▸ REQUIRED ACTION
Within the records that follow, find every line containing the string "getStyleForType". Copy those lines.

------------------------------------------------------------

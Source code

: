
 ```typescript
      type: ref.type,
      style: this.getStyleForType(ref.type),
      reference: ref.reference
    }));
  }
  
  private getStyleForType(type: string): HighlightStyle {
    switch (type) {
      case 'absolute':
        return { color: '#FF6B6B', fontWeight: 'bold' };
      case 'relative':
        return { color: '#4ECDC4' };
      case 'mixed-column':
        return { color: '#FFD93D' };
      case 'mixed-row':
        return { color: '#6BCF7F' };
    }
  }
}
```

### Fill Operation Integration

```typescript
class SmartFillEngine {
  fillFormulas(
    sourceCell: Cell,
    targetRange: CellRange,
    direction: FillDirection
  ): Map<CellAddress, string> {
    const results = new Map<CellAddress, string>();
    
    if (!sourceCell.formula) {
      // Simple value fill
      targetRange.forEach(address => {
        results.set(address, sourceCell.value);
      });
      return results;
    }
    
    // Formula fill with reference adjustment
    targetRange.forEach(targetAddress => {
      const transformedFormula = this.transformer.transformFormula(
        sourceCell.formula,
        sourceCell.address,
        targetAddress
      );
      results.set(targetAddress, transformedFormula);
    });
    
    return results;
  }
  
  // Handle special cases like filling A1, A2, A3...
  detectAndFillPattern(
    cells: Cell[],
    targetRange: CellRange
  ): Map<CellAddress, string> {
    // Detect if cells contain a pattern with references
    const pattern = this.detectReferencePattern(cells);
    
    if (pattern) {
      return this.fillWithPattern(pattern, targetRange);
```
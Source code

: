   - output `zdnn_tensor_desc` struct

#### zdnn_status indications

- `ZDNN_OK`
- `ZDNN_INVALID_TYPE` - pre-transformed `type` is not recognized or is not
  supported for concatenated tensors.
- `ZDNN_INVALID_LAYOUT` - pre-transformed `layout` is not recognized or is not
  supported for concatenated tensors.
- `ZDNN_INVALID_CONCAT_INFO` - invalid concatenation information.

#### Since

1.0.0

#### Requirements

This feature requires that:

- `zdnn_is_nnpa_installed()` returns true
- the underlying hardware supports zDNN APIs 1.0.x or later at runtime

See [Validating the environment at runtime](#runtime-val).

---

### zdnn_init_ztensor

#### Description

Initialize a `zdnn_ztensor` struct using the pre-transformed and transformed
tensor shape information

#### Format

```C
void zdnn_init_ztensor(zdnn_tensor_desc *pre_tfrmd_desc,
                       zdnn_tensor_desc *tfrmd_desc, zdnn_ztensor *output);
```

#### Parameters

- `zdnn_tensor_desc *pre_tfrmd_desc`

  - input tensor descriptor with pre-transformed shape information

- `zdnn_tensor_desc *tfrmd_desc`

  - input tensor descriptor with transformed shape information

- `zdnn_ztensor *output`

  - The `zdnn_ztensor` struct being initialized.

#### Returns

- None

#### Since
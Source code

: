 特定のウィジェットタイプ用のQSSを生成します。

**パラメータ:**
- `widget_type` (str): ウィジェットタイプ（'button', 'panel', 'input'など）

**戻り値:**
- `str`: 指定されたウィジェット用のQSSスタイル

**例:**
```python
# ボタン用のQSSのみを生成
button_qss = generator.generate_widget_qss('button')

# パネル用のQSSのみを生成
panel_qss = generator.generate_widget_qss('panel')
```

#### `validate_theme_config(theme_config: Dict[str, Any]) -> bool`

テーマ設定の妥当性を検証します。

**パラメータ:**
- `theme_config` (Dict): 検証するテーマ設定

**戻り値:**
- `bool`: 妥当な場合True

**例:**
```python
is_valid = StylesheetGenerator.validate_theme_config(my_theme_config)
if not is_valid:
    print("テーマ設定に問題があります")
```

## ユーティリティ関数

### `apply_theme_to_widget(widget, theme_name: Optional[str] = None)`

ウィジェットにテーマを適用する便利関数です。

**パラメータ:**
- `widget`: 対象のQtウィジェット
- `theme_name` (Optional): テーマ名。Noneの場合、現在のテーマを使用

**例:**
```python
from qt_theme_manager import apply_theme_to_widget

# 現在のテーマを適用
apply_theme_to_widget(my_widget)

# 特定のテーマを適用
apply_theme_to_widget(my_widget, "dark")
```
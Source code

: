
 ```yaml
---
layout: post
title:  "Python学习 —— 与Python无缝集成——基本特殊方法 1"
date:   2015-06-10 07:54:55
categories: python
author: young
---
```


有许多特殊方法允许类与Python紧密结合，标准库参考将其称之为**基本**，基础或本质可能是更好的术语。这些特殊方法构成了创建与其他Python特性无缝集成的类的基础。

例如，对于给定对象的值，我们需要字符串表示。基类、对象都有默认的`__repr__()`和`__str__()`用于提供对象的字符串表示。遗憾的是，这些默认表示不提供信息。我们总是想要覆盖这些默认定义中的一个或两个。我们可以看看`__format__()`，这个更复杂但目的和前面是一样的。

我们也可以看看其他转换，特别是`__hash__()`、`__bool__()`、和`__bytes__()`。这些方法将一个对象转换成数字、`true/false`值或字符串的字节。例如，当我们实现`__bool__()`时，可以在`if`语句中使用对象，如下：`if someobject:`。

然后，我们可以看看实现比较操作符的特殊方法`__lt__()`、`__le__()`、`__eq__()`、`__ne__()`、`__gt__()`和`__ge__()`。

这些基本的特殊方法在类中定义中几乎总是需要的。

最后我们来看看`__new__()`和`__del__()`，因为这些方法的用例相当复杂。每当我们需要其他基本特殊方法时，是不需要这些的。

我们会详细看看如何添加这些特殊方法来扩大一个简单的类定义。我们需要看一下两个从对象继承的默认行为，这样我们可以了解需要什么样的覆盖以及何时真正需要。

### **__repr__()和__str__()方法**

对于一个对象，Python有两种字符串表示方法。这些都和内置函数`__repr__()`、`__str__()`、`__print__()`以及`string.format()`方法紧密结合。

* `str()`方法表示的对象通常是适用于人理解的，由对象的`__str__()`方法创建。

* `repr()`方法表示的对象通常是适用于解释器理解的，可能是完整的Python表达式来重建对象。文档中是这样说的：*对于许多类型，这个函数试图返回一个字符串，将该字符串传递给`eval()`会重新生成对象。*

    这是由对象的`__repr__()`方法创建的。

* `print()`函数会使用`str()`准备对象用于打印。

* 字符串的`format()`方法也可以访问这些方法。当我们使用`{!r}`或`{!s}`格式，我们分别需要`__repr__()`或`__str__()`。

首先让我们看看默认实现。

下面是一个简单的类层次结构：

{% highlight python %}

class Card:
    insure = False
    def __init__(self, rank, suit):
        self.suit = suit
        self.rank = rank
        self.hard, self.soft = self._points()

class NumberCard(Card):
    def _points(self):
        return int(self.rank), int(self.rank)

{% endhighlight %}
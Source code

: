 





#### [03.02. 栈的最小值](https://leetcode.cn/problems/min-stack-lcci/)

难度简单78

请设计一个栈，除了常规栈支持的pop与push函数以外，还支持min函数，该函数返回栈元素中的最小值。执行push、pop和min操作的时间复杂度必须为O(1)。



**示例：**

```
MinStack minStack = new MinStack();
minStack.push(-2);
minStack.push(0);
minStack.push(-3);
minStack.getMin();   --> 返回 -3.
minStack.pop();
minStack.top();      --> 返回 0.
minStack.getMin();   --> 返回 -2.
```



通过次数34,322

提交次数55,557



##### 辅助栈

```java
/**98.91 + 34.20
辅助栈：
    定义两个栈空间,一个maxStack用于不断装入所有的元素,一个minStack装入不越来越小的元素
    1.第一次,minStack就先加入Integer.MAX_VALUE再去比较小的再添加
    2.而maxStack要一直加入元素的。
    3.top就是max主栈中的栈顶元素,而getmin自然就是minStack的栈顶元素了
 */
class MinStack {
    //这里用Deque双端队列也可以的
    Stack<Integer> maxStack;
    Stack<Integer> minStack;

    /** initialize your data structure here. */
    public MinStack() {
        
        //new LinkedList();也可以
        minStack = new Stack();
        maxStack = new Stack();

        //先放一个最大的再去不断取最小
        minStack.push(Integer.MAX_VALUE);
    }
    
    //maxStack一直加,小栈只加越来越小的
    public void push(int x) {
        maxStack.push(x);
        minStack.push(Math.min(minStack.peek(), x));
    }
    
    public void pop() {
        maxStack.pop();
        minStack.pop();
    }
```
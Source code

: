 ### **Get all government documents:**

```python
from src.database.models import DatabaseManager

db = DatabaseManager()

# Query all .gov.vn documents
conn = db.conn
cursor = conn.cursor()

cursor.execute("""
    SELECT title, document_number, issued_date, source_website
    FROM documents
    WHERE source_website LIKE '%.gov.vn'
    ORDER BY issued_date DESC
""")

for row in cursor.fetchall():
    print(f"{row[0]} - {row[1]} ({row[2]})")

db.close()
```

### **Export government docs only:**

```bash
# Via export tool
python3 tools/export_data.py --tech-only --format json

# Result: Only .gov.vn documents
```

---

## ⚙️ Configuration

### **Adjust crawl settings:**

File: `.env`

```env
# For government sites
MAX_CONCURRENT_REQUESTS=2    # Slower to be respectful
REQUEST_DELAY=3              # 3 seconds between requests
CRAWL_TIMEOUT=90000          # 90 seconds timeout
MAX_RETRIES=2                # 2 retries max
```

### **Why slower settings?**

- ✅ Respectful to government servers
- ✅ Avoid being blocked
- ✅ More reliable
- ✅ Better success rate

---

------------------------------------------------------------

▸ YOUR SOLUTION
      style: this.getStyleForType(ref.type),
  private getStyleForType(type: string): HighlightStyle {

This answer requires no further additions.